Sweeping statement, there.
but
"Diabetes UK encourages grant applications from individuals in the UK who want to carry out clinical research into aspects of complementary and alternative medicine in relation to diabetes."
http://www.diabetes.org.uk/Guide-to-diabetes/Treatments/Complementary_th...
Encouraging. I wonder what researchers' experience of this is.
Then I did some site searches for various CAM topics.
Results are quite sparse:
Chromium - two pages (three if you do a G-search site: search)
Vitamins - 25, only one on supplements, sceptical.
'Nutritional medicine' per se, no finds
Orthomolecular - none
Naturopath* - none
Herbal - 57, sceptical.
'Chinese herbal', nine, sceptical, lots more about Chinese food & language
Homeopath/y/ic - six (including ref to one positive research paper! http://tinyurl.com/6bfrmth ). Sceptical, of course.
AyurVedic - 3, all negative
Chiropractic - one, all about little Simon Singh (But I've heard of one atypical case of diabetes cured by a chiropractor.)
Their advice on alternatives is generally "not proven", "no clinical evidence", "not evidence based", etc.; instead, eat a healthy diet, exercise, don't stop taking the prescription medicine.

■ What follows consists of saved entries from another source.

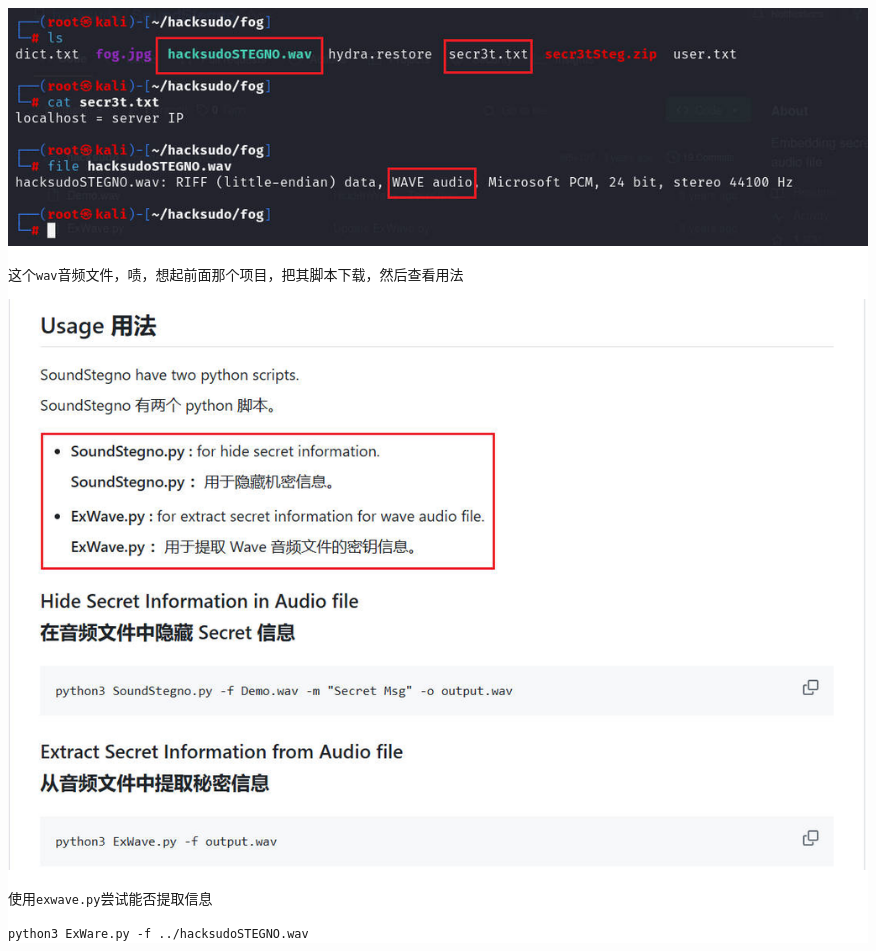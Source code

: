 ![](./pic-fog/16.jpg)

这个`wav`音频文件，啧，想起前面那个项目，把其脚本下载，然后查看用法

![](./pic-fog/17.jpg)

使用`exwave.py`尝试能否提取信息

```shell
python3 ExWare.py -f ../hacksudoSTEGNO.wav
```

Also, not that it means much in this form:
"in partnership with" - 255 results. The usual suspects.
Pfizer - 32 results
Sanofi - 50 Aventis - 42 (Sanofi-Aventis)
Eli Lilley - 42
GlaxoSmithKline -17
Myers (Bristol-Myers Squibb) - 22
As far as I can tell, there's a global market in excess of $27billion for primary diabetes drugs, which is not to mention the bill for secondary drugs. All doing a good job, I'm sure.
(Sorry for the inaccuracy. There's a book on the prospects for investors, but it costs over $1000.)